El álbum (1995)

Son las dos o tres de la tarde. El sol entra por la ventana. Una veintena de chicos cabecea, luchando contra la modorra. Es difícil no dormirse después del almuerzo; mucho más cuando retumba en el aire la voz monótona de una docente que farfulla datos sobre Enrique VIII. Estamos leyendo una adaptación de dudosa calidad de “Príncipe y Mendigo”. Quizás la novela real sea fascinante, pero lo que leemos no es el texto verdadero sino uno abreviado. Un libro fácil, previsible, pensado para que digamos un par de líneas en inglés durante el acto de fin de curso.   
Uno de mis compañeros no sigue la lectura. Todos lo sabemos, pero nadie lo dice. Escuchamos cómo abre los paquetes de figuritas y pega, con precisión milimétrica, a los Caballeros del Zodíaco. Luz, la maestra, tarda un poco más en darse cuenta. Pero en un momento sucede lo inevitable: su mirada se cruza con la del alumno y lo pesca justo cuando está por pegar una figurita de Athena, Shiryu o Hyoga.
Lo que ocurre después nos sorprende a todos. La maestra no sólo reta a nuestro compañero (cuyo nombre ha quedado perdido en mi memoria). En un rapto de furia le saca el álbum, lo rompe en dos y lo tira al tacho de basura. Nadie respira. Jamás habíamos visto a un adulto reaccionar con semejante impunidad. Un murmullo de indignación recorre el aula. Definitivamente deberíamos hacer algo. ¡Somos veinte contra una! Pero esa una tiene poder, porque es adulta y está al frente del aula.
En el banco de atrás, Navarro.

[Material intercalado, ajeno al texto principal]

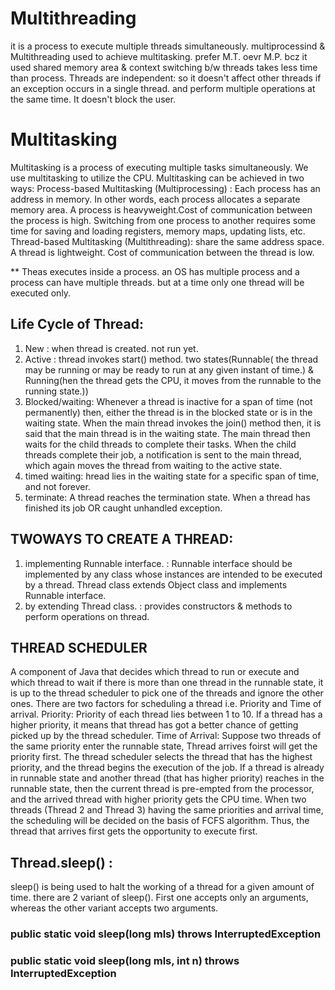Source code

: # Multithreading
it is a process to execute multiple threads simultaneously.
multiprocessind & Multithreading used to achieve multitasking.
prefer M.T. oevr M.P. bcz it used shared memory area & context switching b/w threads takes less time than process. Threads are independent: so it doesn't affect other threads if an exception occurs in a single thread. and perform multiple operations at the same time. It doesn't block the user. 

# Multitasking
Multitasking is a process of executing multiple tasks simultaneously. We use multitasking to utilize the CPU. Multitasking can be achieved in two ways:
Process-based Multitasking (Multiprocessing) : Each process has an address in memory. In other words, each process allocates a separate memory area. A process is heavyweight.Cost of communication between the process is high. Switching from one process to another requires some time for saving and loading registers, memory maps, updating lists, etc.
Thread-based Multitasking (Multithreading): share the same address space. A thread is lightweight. Cost of communication between the thread is low.

** Theas executes inside a process. an OS has multiple process and a process can have multiple threads. but at a time only one thread will be executed only.

## Life Cycle of Thread:
1. New : when thread is created. not run yet.
2. Active : thread invokes start() method. two states(Runnable( the thread may be running or may be ready to run at any given instant of time.) & Running(hen the thread gets the CPU, it moves from the runnable to the running state.))
3. Blocked/waiting: Whenever a thread is inactive for a span of time (not permanently) then, either the thread is in the blocked state or is in the waiting state. When the main thread invokes the join() method then, it is said that the main thread is in the waiting state. The main thread then waits for the child threads to complete their tasks. When the child threads complete their job, a notification is sent to the main thread, which again moves the thread from waiting to the active state.
4. timed waiting: hread lies in the waiting state for a specific span of time, and not forever. 
5. terminate: A thread reaches the termination state. When a thread has finished its job OR caught unhandled exception.

## TWOWAYS TO CREATE A THREAD:
1. implementing Runnable interface. :  Runnable interface should be implemented by any class whose instances are intended to be executed by a thread. Thread class extends Object class and implements Runnable interface.
2. by extending Thread class. : provides constructors & methods to perform operations on thread.

## THREAD SCHEDULER
A component of Java that decides which thread to run or execute and which thread to wait
if there is more than one thread in the runnable state, it is up to the thread scheduler to pick one of the threads and ignore the other ones. 
There are two factors for scheduling a thread i.e. Priority and Time of arrival.
Priority: Priority of each thread lies between 1 to 10. If a thread has a higher priority, it means that thread has got a better chance of getting picked up by the thread scheduler.
Time of Arrival: Suppose two threads of the same priority enter the runnable state, Thread arrives foirst will get the priority first.
The thread scheduler selects the thread that has the highest priority, and the thread begins the execution of the job. If a thread is already in runnable state and another thread (that has higher priority) reaches in the runnable state, then the current thread is pre-empted from the processor, and the arrived thread with higher priority gets the CPU time. When two threads (Thread 2 and Thread 3) having the same priorities and arrival time, the scheduling will be decided on the basis of FCFS algorithm. Thus, the thread that arrives first gets the opportunity to execute first.

## Thread.sleep() : 
sleep() is being used to halt the working of a thread for a given amount of time.
there are 2 variant of sleep(). First one accepts only an arguments, whereas the other variant accepts two arguments.
### public static void sleep(long mls) throws InterruptedException   
### public static void sleep(long mls, int n) throws InterruptedException   

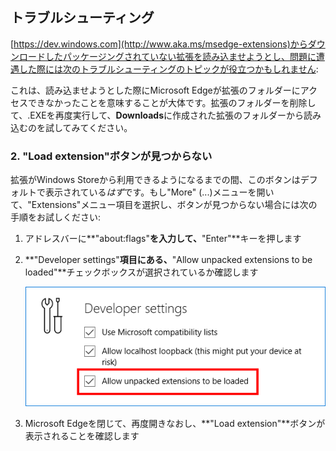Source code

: <!-- ## Troubleshooting -->
## トラブルシューティング

<!-- If you are trying to load unpacked extensions downloaded from [https://dev.windows.com](http://www.aka.ms/msedge-extensions) and are experiencing issues,
the following toubleshoot topics may help: -->

[https://dev.windows.com](http://www.aka.ms/msedge-extensions)からダウンロードしたパッケージングされていない拡張を読み込ませようとし、問題に遭遇した際には次のトラブルシューティングのトピックが役立つかもしれません:

<!-- ### 1. I see the error "We couldn't load this extension" -->
<!-- ### 1. "We couldn't load this extension"と表示された

<!-- This usually means that Microsoft Edge cannot access the extension folder you attempted to load. Try deleting the extension folder, running the .EXE again and then loading the extension folder that was created in your **Downloads** folder. -->

これは、読み込ませようとした際にMicrosoft Edgeが拡張のフォルダーにアクセスできなかったことを意味することが大体です。拡張のフォルダーを削除して、.EXEを再度実行して、**Downloads**に作成された拡張のフォルダーから読み込むのを試してみてください。

<!-- ### 2. I don't see the "Load extension" button -->
### 2. "Load extension"ボタンが見つからない

<!-- Until extensions are available via the Windows Store, this button *should* be visible by default. If you open the "More" (...) menu, select the "Extensions" menu item and don't see the button, follow these steps: -->

拡張がWindows Storeから利用できるようになるまでの間、このボタンはデフォルトで表示されている*はず*です。もし"More" (...)メニューを開いて、"Extensions"メニュー項目を選択し、ボタンが見つからない場合には次の手順をお試しください:

<!-- 
1. In the address bar type **"about:flags"** and press the **"Enter"** key.
2. Under the heading **"Developer settings"** make sure the checkbox next to **"Allow unpacked extensions to be loaded"** is selected.

   ![about flags](../media/aboutflags.PNG)  

3. Close and re-open Microsoft Edge and check to see if the **"Load extension"** button is now visible.
-->
 
1. アドレスバーに**"about:flags"**を入力して、**"Enter"**キーを押します
2. **"Developer settings"**項目にある、**"Allow unpacked extensions to be loaded"**チェックボックスが選択されているか確認します

   ![about flags](../media/aboutflags.PNG)  

3. Microsoft Edgeを閉じて、再度開きなおし、**"Load extension"**ボタンが表示されることを確認します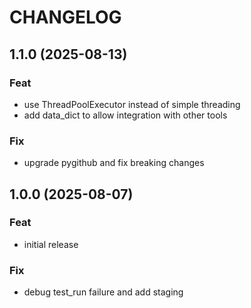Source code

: # CHANGELOG

## 1.1.0 (2025-08-13)

### Feat

- use ThreadPoolExecutor instead of simple threading
- add data_dict to allow integration with other tools

### Fix

- upgrade pygithub and fix breaking changes

## 1.0.0 (2025-08-07)

### Feat

- initial release

### Fix

- debug test_run failure and add staging

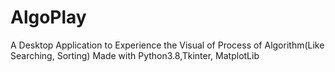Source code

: # AlgoPlay
A Desktop Application to Experience the Visual of Process of Algorithm(Like Searching, Sorting) Made with Python3.8,Tkinter, MatplotLib 
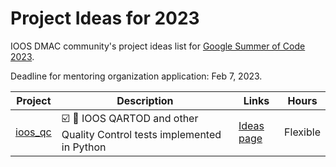 # Project Ideas for 2023

IOOS DMAC community's project ideas list for [Google Summer of Code 2023](https://summerofcode.withgoogle.com/programs/2023).

Deadline for mentoring organization application: Feb 7, 2023.

|**Project** |**Description**|**Links**| **Hours** |
|------------|---------------|---------|-----------|
| [ioos_qc](https://github.com/ioos/ioos_qc) | :ballot_box_with_check: :ocean: IOOS QARTOD and other Quality Control tests implemented in Python | [Ideas page](https://github.com/ioos/ioos_qc/issues/96) | Flexible |
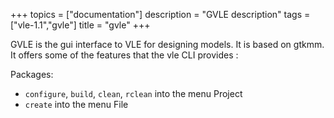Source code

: +++
topics = ["documentation"]
description = "GVLE description"
tags = ["vle-1.1","gvle"]
title = "gvle"
+++

GVLE is the gui interface to VLE for designing models. It is based on
gtkmm. It offers some of the features that the vle CLI provides :

Packages:

- `configure`, `build`, `clean`, `rclean` into the menu Project
- `create` into the menu File
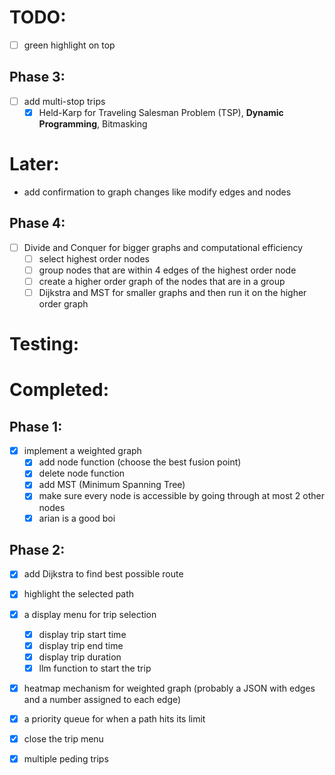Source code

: # TODO:

- [ ] green highlight on top

## Phase 3:

- [ ] add multi-stop trips
  - [x] Held-Karp for Traveling Salesman Problem (TSP), **Dynamic Programming**, Bitmasking

# Later:

- add confirmation to graph changes like modify edges and nodes

## Phase 4:

- [ ] Divide and Conquer for bigger graphs and computational efficiency
  - [ ] select highest order nodes
  - [ ] group nodes that are within 4 edges of the highest order node
  - [ ] create a higher order graph of the nodes that are in a group
  - [ ] Dijkstra and MST for smaller graphs and then run it on the higher order graph

# Testing:

# Completed:

## Phase 1:

- [x] implement a weighted graph
  - [x] add node function (choose the best fusion point)
  - [x] delete node function
  - [x] add MST (Minimum Spanning Tree)
  - [x] make sure every node is accessible by going through at most 2 other nodes
  - [x] arian is a good boi

## Phase 2:

- [x] add Dijkstra to find best possible route
- [x] highlight the selected path
- [x] a display menu for trip selection
  - [x] display trip start time
  - [x] display trip end time
  - [x] display trip duration
  - [x] llm function to start the trip
- [x] heatmap mechanism for weighted graph (probably a JSON with edges and a number assigned to each edge)
- [x] a priority queue for when a path hits its limit

- [x] close the trip menu
- [x] multiple peding trips
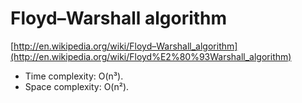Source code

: # Floyd–Warshall algorithm

[http://en.wikipedia.org/wiki/Floyd–Warshall_algorithm](http://en.wikipedia.org/wiki/Floyd%E2%80%93Warshall_algorithm)

* Time complexity: O(n³).
* Space complexity: O(n²).
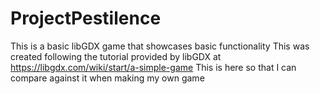 # ProjectPestilence
This is a basic libGDX game that showcases basic functionality
This was created following the tutorial provided by libGDX at https://libgdx.com/wiki/start/a-simple-game 
This is here so that I can compare against it when making my own game

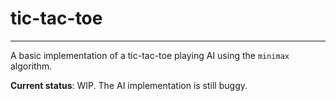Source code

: # tic-tac-toe

*****

A basic implementation of a tic-tac-toe playing AI using the `minimax` algorithm.

**Current status**: WIP. The AI implementation is still buggy.

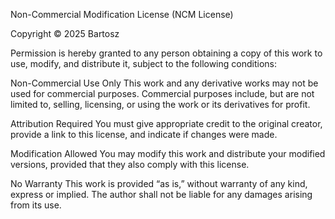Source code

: Non-Commercial Modification License (NCM License)

Copyright © 2025 Bartosz

Permission is hereby granted to any person obtaining a copy of this work to use, modify, and distribute it, subject to the following conditions:

Non-Commercial Use Only
This work and any derivative works may not be used for commercial purposes. Commercial purposes include, but are not limited to, selling, licensing, or using the work or its derivatives for profit.

Attribution Required
You must give appropriate credit to the original creator, provide a link to this license, and indicate if changes were made.

Modification Allowed
You may modify this work and distribute your modified versions, provided that they also comply with this license.

No Warranty
This work is provided “as is,” without warranty of any kind, express or implied. The author shall not be liable for any damages arising from its use.
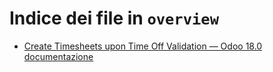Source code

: # Indice dei file in `overview`

- [Create Timesheets upon Time Off Validation — Odoo 18.0 documentazione](./time_off.md)
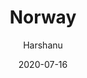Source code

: ---
author: "Harshanu"
title: "Norway"
date: 2020-07-16
description: "Oslo, Norway"
tags: ["Oslo", "Norway", "beach", "northsee", "scandinavia", "nordic", "swimming", "sauna"]
thumbnail: https://photos.harshanu.space/api/v1/t/6d028bdd53ee6208c10751515057942eb8f2e815/2zwabhu7/fit_2048
---
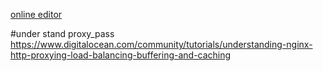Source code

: [ online editor ](https://nginxconfig.io/)

#under stand proxy_pass 
https://www.digitalocean.com/community/tutorials/understanding-nginx-http-proxying-load-balancing-buffering-and-caching
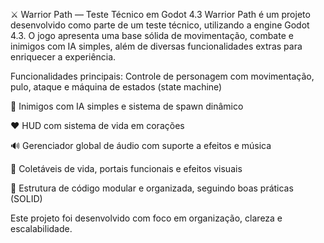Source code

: ⚔️ Warrior Path — Teste Técnico em Godot 4.3
Warrior Path é um projeto desenvolvido como parte de um teste técnico, utilizando a engine Godot 4.3. O jogo apresenta uma base sólida de movimentação, combate e inimigos com IA simples, além de diversas funcionalidades extras para enriquecer a experiência.

Funcionalidades principais:
Controle de personagem com movimentação, pulo, ataque e máquina de estados (state machine)

🤖 Inimigos com IA simples e sistema de spawn dinâmico

❤️ HUD com sistema de vida em corações

🔊 Gerenciador global de áudio com suporte a efeitos e música

💎 Coletáveis de vida, portais funcionais e efeitos visuais

🧩 Estrutura de código modular e organizada, seguindo boas práticas (SOLID)

Este projeto foi desenvolvido com foco em organização, clareza e escalabilidade.
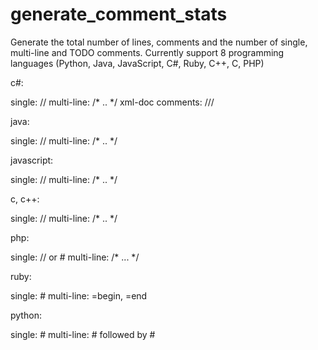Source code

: # generate_comment_stats
Generate the total number of lines, comments and the number of single, multi-line and TODO comments. Currently support 8 programming languages (Python, Java, JavaScript, C#, Ruby, C++, C, PHP)

c#:

single: //
multi-line: /*  .. */
xml-doc comments: ///

java:

single: //
multi-line: /*  .. */

javascript:

single: //
multi-line: /*  .. */

c, c++:

single: //
multi-line: /*  .. */


php:

single: // or #
multi-line: /* ... */

ruby:

single: #
multi-line: =begin, =end

python:

single: #
multi-line: # followed by #
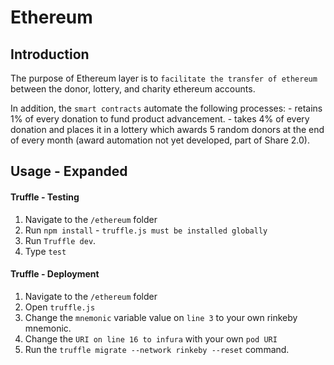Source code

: # Ethereum

## Introduction

The purpose of Ethereum layer is to `facilitate the transfer of ethereum` between the donor, lottery, and charity ethereum accounts. 

In addition, the `smart contracts` automate the following processes:
    - retains 1% of every donation to fund product advancement. 
    - takes 4% of every donation and places it in a lottery which awards 5 random donors at the end of every month (award automation not yet developed, part of Share 2.0).
    
## Usage - Expanded
    
#### Truffle - Testing

1) Navigate to the `/ethereum` folder
2) Run `npm install` - `truffle.js must be installed globally`
3) Run `Truffle dev`.
4) Type `test`

#### Truffle -  Deployment

1) Navigate to the `/ethereum` folder
2) Open `truffle.js`
3) Change the `mnemonic` variable value on `line 3` to your own rinkeby mnemonic.
4) Change the `URI on line 16 to infura` with your own `pod URI`
5) Run the `truffle migrate --network rinkeby --reset` command.
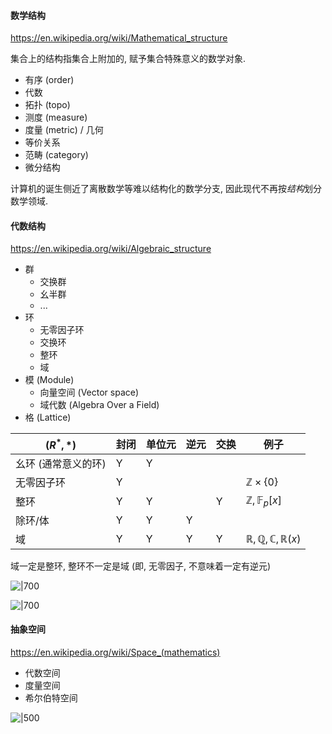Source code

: 
#### 数学结构

https://en.wikipedia.org/wiki/Mathematical_structure

集合上的结构指集合上附加的, 赋予集合特殊意义的数学对象. 

- 有序 (order)
- 代数
- 拓扑 (topo)
- 测度 (measure)
- 度量 (metric) / 几何
- 等价关系
- 范畴 (category)
- 微分结构

计算机的诞生侧近了离散数学等难以结构化的数学分支, 因此现代不再按*结构*划分数学领域.

#### 代数结构

https://en.wikipedia.org/wiki/Algebraic_structure

- 群
	- 交换群
	- 幺半群
	- ...
- 环
	- 无零因子环
	- 交换环
	- 整环
	- 域
- 模 (Module)
	- 向量空间 (Vector space)
	- 域代数 (Algebra Over a Field)
- 格 (Lattice)

| $(R^{*}, *)$        | 封闭 | 单位元 | 逆元 | 交换 | 例子                                               |
| ------------------- | ---- | ------ | ---- | ---- | -------------------------------------------------- |
| 幺环 (通常意义的环) | Y    | Y      |      |      |                                                    |
| 无零因子环          | Y    |        |      |      | $\mathbb{Z}\times \{0  \}$                         |
| 整环                | Y    | Y      |      | Y    | $\mathbb{Z}, \mathbb{F}_{p}[x]$                    |
| 除环/体             | Y    | Y      | Y    |      |                                                    |
| 域                  | Y    | Y      | Y    | Y    | $\mathbb{R}, \mathbb{Q},\mathbb{C}, \mathbb{R}(x)$ |

域一定是整环, 整环不一定是域 (即, 无零因子, 不意味着一定有逆元)

![|700](../../attach/Pasted%20image%2020250326092410.avif)

![|700](../../attach/Pasted%20image%2020250326094259.avif)

#### 抽象空间

https://en.wikipedia.org/wiki/Space_(mathematics)

- 代数空间
- 度量空间
- 希尔伯特空间

![|500](../../attach/Pasted%20image%2020240927234012.avif)
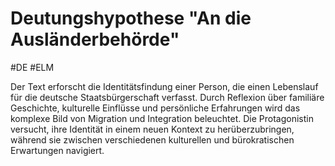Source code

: # Deutungshypothese "An die Ausländerbehörde"
#DE #ELM

Der Text erforscht die Identitätsfindung einer Person, die einen Lebenslauf für die deutsche Staatsbürgerschaft verfasst. Durch Reflexion über familiäre Geschichte, kulturelle Einflüsse und persönliche Erfahrungen wird das komplexe Bild von Migration und Integration beleuchtet. Die Protagonistin versucht, ihre Identität in einem neuen Kontext zu herüberzubringen, während sie zwischen verschiedenen kulturellen und bürokratischen Erwartungen navigiert.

El que nunca presta atención. El que siempre dice una palabra de más. El que esgrime un constante gesto desafiante. Navarro, el chico-problema. 
Navarro se incorpora de su asiento. Esperamos un insulto o alguna palabra soez. En lugar de eso, señala su reloj de mano y dice:
—Un minuto de silencio para el álbum que está muerto.
Todos entendemos: Navarro asumió la pesada carga de la defensa. Clavamos la vista en nuestros bancos y nos negamos a continuar con la clase. La maestra se vuelve loca. Nos habla uno por uno. Busca un cómplice, un aliado, un delator. Amenaza con una sanción colectiva. Pero ni uno solo de nosotros la mira mientras dura ese minuto, que Navarro controla en su cronómetro.
Ese día aprendo dos cosas. 
La primera: que si algún día soy docente, jamás trataré de esa manera a un alumno. 
La segunda: que siempre trataré de estar del lado Navarro de la vida.